Film industry not a place to make money: Praveen Sattaru (Interview)
Filmmaker Praveen Sattaru, currently awaiting the release of Telugu anthology film "Chandamama Kathalu", left high-paying job in the US and returned to India to chase his filmmaking dream. He says that the film industry is not a place to get rich because most people face losses in this business.
In 2011, he made his Telugu directorial debut with "Life Before Wedding" (LBW). A year later, he made Telugu romantic-drama "Routine Love Story". Both the films failed to rake in the moolah.
"It's a myth that people get rich in film industry, because it's not a place to make money. Ninety-nine percent of people lose money in cinema. Who says it's easy to make money here? I want to ask them what the success mantra is?" Praveen told IANS.
"I was making more money in the US than I have been in the last four years. I'm not here to make money and if I wanted to make money, I wouldn't have returned to India," he said.
What did he learn from his failures?
"I have realised if you're making a simple love story, people would come and watch it only if there's a star in it.

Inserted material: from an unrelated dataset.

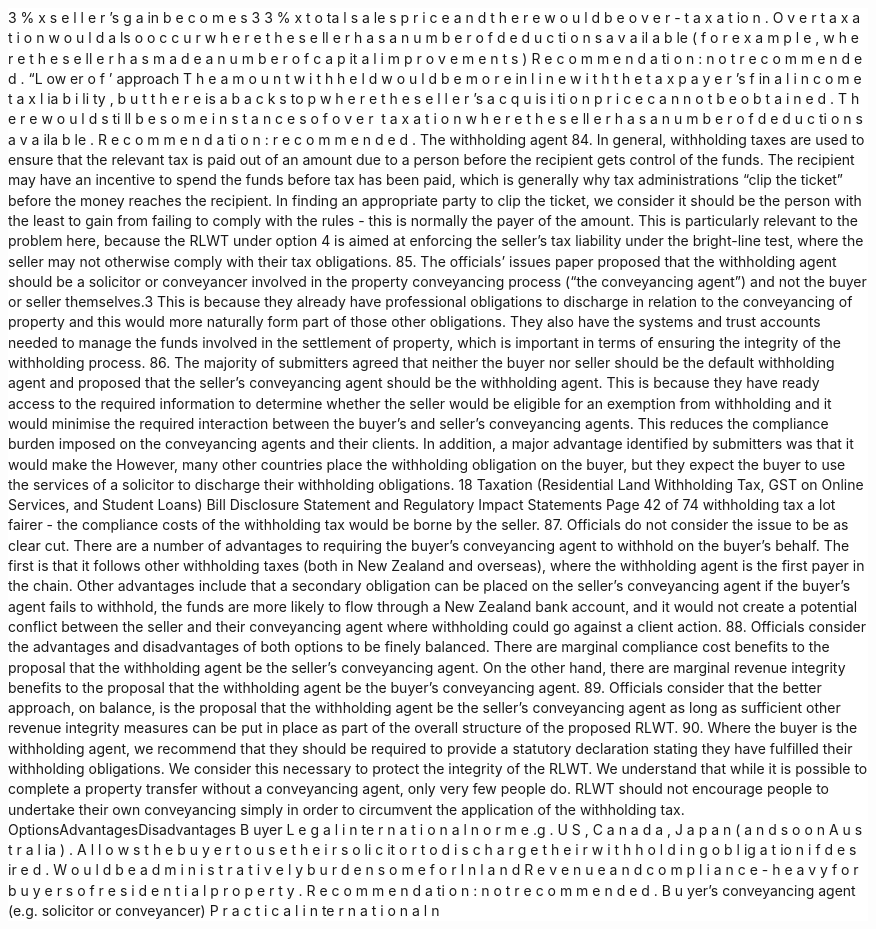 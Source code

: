 3 % x s e l l e r ’s g a in b e c o m e s 3 3 % x t o ta l s a le s p r i c e a n d t h e r e w o u l d b e o v e r - t a x a t io n . O v e r ­ t a x a t i o n w o u l d a ls o o c c u r w h e r e t h e s e ll e r h a s a n u m b e r o f d e d u c ti o n s a v a il a b le ( f o r e x a m p l e , w h e r e t h e s e ll e r h a s m a d e a n u m b e r o f c a p it a l i m p r o v e m e n t s ) R e c o m m e n d a ti o n : n o t r e c o m m e n d e d . “L ow er o f ’ approach T h e a m o u n t w i t h h e l d w o u l d b e m o r e in l i n e w i t h t h e t a x p a y e r ’s f in a l i n c o m e t a x l ia b i li ty , b u t t h e r e is a b a c k s to p w h e r e t h e s e l l e r ’s a c q u is i ti o n p r i c e c a n n o t b e o b t a i n e d . T h e r e w o u l d s ti ll b e s o m e i n s t a n c e s o f o v e r ­ t a x a t i o n w h e r e t h e s e ll e r h a s a n u m b e r o f d e d u c ti o n s a v a ila b le . R e c o m m e n d a ti o n : r e c o m m e n d e d . The withholding agent 84. In general, withholding taxes are used to ensure that the relevant tax is paid out of an amount due to a person before the recipient gets control of the funds. The recipient may have an incentive to spend the funds before tax has been paid, which is generally why tax administrations “clip the ticket” before the money reaches the recipient. In finding an appropriate party to clip the ticket, we consider it should be the person with the least to gain from failing to comply with the rules - this is normally the payer of the amount. This is particularly relevant to the problem here, because the RLWT under option 4 is aimed at enforcing the seller’s tax liability under the bright-line test, where the seller may not otherwise comply with their tax obligations. 85. The officials’ issues paper proposed that the withholding agent should be a solicitor or conveyancer involved in the property conveyancing process (“the conveyancing agent”) and not the buyer or seller themselves.3 This is because they already have professional obligations to discharge in relation to the conveyancing of property and this would more naturally form part of those other obligations. They also have the systems and trust accounts needed to manage the funds involved in the settlement of property, which is important in terms of ensuring the integrity of the withholding process. 86. The majority of submitters agreed that neither the buyer nor seller should be the default withholding agent and proposed that the seller’s conveyancing agent should be the withholding agent. This is because they have ready access to the required information to determine whether the seller would be eligible for an exemption from withholding and it would minimise the required interaction between the buyer’s and seller’s conveyancing agents. This reduces the compliance burden imposed on the conveyancing agents and their clients. In addition, a major advantage identified by submitters was that it would make the However, many other countries place the withholding obligation on the buyer, but they expect the buyer to use the services of a solicitor to discharge their withholding obligations. 18 Taxation (Residential Land Withholding Tax, GST on Online Services, and Student Loans) Bill Disclosure Statement and Regulatory Impact Statements Page 42 of 74 withholding tax a lot fairer - the compliance costs of the withholding tax would be borne by the seller. 87. Officials do not consider the issue to be as clear cut. There are a number of advantages to requiring the buyer’s conveyancing agent to withhold on the buyer’s behalf. The first is that it follows other withholding taxes (both in New Zealand and overseas), where the withholding agent is the first payer in the chain. Other advantages include that a secondary obligation can be placed on the seller’s conveyancing agent if the buyer’s agent fails to withhold, the funds are more likely to flow through a New Zealand bank account, and it would not create a potential conflict between the seller and their conveyancing agent where withholding could go against a client action. 88. Officials consider the advantages and disadvantages of both options to be finely balanced. There are marginal compliance cost benefits to the proposal that the withholding agent be the seller’s conveyancing agent. On the other hand, there are marginal revenue integrity benefits to the proposal that the withholding agent be the buyer’s conveyancing agent. 89. Officials consider that the better approach, on balance, is the proposal that the withholding agent be the seller’s conveyancing agent as long as sufficient other revenue integrity measures can be put in place as part of the overall structure of the proposed RLWT. 90. Where the buyer is the withholding agent, we recommend that they should be required to provide a statutory declaration stating they have fulfilled their withholding obligations. We consider this necessary to protect the integrity of the RLWT. We understand that while it is possible to complete a property transfer without a conveyancing agent, only very few people do. RLWT should not encourage people to undertake their own conveyancing simply in order to circumvent the application of the withholding tax. OptionsAdvantagesDisadvantages B uyer L e g a l i n te r n a t i o n a l n o r m e .g . U S , C a n a d a , J a p a n ( a n d s o o n A u s t r a l ia ) . A l l o w s t h e b u y e r t o u s e t h e i r s o li c it o r t o d i s c h a r g e t h e i r w i t h h o l d i n g o b l ig a t io n i f d e s ir e d . W o u l d b e a d m i n i s t r a t i v e l y b u r d e n s o m e f o r I n l a n d R e v e n u e a n d c o m p l i a n c e - h e a v y f o r b u y e r s o f r e s i d e n t i a l p r o p e r t y . R e c o m m e n d a ti o n : n o t r e c o m m e n d e d . B u yer’s conveyancing agent (e.g. solicitor or conveyancer) P r a c t i c a l i n te r n a t i o n a l n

This was my biggest learning," he said.
Praveen's third directorial "Chandamama Kathalu", due for an April 25 release, is touted to be Telugu cinema's first anthology film.
He wants to give audience a "captivating experience" through the film.

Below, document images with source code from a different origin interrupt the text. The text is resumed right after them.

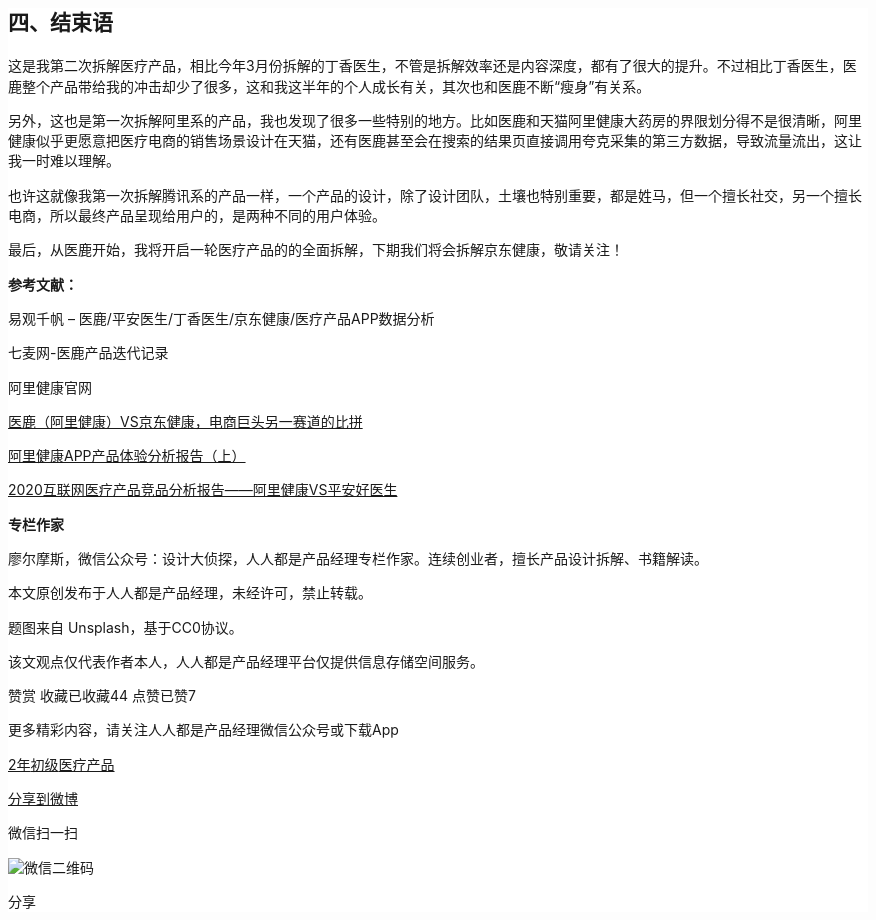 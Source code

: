 ## 四、结束语

这是我第二次拆解医疗产品，相比今年3月份拆解的丁香医生，不管是拆解效率还是内容深度，都有了很大的提升。不过相比丁香医生，医鹿整个产品带给我的冲击却少了很多，这和我这半年的个人成长有关，其次也和医鹿不断“瘦身”有关系。

另外，这也是第一次拆解阿里系的产品，我也发现了很多一些特别的地方。比如医鹿和天猫阿里健康大药房的界限划分得不是很清晰，阿里健康似乎更愿意把医疗电商的销售场景设计在天猫，还有医鹿甚至会在搜索的结果页直接调用夸克采集的第三方数据，导致流量流出，这让我一时难以理解。

也许这就像我第一次拆解腾讯系的产品一样，一个产品的设计，除了设计团队，土壤也特别重要，都是姓马，但一个擅长社交，另一个擅长电商，所以最终产品呈现给用户的，是两种不同的用户体验。

最后，从医鹿开始，我将开启一轮医疗产品的的全面拆解，下期我们将会拆解京东健康，敬请关注！

**参考文献：**

易观千帆 – 医鹿/平安医生/丁香医生/京东健康/医疗产品APP数据分析

七麦网-医鹿产品迭代记录

阿里健康官网

[医鹿（阿里健康）VS京东健康，电商巨头另一赛道的比拼](https://www.woshipm.com/evaluating/5365866.html)

[阿里健康APP产品体验分析报告（上）](https://www.woshipm.com/evaluating/1267178.html)

[2020互联网医疗产品竞品分析报告——阿里健康VS平安好医生](https://www.woshipm.com/evaluating/3897681.html)

**专栏作家**

廖尔摩斯，微信公众号：设计大侦探，人人都是产品经理专栏作家。连续创业者，擅长产品设计拆解、书籍解读。

本文原创发布于人人都是产品经理，未经许可，禁止转载。

题图来自 Unsplash，基于CC0协议。

该文观点仅代表作者本人，人人都是产品经理平台仅提供信息存储空间服务。

赞赏 收藏已收藏44 点赞已赞7

更多精彩内容，请关注人人都是产品经理微信公众号或下载App

[2年](https://www.woshipm.com/tag/2%e5%b9%b4)[初级](https://www.woshipm.com/tag/%e5%88%9d%e7%ba%a7)[医疗产品](https://www.woshipm.com/tag/%e5%8c%bb%e7%96%97%e4%ba%a7%e5%93%81)

[分享到微博](https://service.weibo.com/share/share.php?appkey=2775287854&title=医疗大侦探丨8500字产品拆解医鹿（一）&url=https://www.woshipm.com/evaluating/5654099.html&pic=https://image.woshipm.com/wp-files/2022/10/ZAreQeRYPaXMWcMFHLhk.jpg)

微信扫一扫

![微信二维码](https://api.pwmqr.com/qrcode/create/?url=https://www.woshipm.com/evaluating/5654099.html)

分享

"My debut film was semi-anthology and it was received well. Based on the response to that film, I decided to make 'Chandamama Kathalu'. I wanted to give the audience a higher experience than my previous films," he said.
"I wanted to captivate the audience the way recent films 'Pizza' and 'Journey' managed to do. These films were small but they had something even the big films couldn't offer. I realised these films had a kick factor that appealed to everybody," he added.

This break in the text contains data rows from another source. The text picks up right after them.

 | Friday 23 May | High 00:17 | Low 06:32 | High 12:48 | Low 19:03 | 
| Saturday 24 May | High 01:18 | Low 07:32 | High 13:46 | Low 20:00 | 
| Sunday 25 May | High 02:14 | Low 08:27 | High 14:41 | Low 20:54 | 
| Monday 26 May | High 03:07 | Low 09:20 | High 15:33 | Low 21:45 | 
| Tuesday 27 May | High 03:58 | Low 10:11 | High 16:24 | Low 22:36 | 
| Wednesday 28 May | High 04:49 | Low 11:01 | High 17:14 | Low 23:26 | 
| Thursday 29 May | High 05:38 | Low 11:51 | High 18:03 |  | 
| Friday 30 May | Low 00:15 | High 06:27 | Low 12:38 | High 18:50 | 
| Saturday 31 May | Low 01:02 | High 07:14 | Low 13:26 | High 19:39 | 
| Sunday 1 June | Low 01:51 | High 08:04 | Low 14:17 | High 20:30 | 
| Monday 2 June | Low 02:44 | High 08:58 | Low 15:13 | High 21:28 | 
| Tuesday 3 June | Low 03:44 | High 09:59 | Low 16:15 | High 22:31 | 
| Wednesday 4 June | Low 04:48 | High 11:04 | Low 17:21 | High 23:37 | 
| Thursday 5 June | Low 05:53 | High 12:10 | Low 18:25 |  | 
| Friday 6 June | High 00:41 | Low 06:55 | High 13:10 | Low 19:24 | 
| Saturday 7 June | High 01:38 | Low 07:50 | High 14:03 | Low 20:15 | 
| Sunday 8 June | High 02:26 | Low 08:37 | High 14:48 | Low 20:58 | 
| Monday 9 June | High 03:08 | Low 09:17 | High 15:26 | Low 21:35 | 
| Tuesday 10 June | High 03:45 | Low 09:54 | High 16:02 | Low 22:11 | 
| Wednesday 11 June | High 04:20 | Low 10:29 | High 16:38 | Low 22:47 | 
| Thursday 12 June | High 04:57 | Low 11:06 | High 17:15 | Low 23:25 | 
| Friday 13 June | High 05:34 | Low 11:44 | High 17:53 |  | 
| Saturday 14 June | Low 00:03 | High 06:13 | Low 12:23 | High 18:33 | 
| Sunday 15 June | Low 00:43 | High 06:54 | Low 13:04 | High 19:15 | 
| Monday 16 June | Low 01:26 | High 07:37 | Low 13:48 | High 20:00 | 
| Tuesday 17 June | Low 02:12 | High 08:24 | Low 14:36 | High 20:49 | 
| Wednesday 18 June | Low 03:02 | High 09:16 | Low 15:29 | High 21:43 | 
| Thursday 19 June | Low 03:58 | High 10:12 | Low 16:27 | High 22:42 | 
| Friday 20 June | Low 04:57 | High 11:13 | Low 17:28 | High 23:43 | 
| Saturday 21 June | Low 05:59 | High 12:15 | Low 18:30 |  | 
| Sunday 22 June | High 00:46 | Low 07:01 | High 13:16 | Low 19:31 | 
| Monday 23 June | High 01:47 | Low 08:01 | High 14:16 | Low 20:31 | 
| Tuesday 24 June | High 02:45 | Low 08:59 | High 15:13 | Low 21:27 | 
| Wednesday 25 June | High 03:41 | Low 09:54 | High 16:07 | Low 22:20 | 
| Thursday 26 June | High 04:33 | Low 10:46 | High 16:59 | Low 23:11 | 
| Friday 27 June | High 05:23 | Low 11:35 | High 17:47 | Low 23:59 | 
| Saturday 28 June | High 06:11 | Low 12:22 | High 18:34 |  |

"Chandamama Kathalu", which features eight stories, has an ensemble cast. Naresh, Aamani, Lakshmi Manchu, Krishnudu, Chaitanya Krishna and Richa Panai among others feature in it.
Praveen says the biggest challenge was the screenplay.
"There are eight stories in the film. By the time you finish all the stories, and come back to the first one, the audience should not forget what had happened. Therefore, screenplay was extremely difficult," said Sattaru.
Another challenge was "finalising the cast".
"When you're making a hero and heroine based film, you have to cast actors because you know they'll be there for the full length of the film. But when you're making a film with eight stories, screen presence for actors is limited and, therefore, many were not interested," he said.
"Those who have worked in the film trusted the project because they realised that the length of the character was not a concern," he added.
Telugu filmdom has never experienced an anthology film and Praveen admits that it's a "big risk", but it's "the only way I can make my presence felt".
"With so many filmmakers and actors, it's chaotic outside. In that chaos, how do you make your presence felt? By coming up with something so unique that when it clicks, it becomes my biggest reward," he said.
Praveen, who has produced all his films so far, says taking a film to cinemas is "challenging" but he doesn't blame anyone for that.
"It's wrong to blame industry bigwigs for lack of theatres because they don't control them. At the end of the day, a theatre owner should have reasons to release your film. Let's not forget that each week so many films are releasing, so what different does your film has to offer?"
"If you promote your film smartly and make everybody realise the one differentiating factor your film possesses, then you will find screens," said Praveen.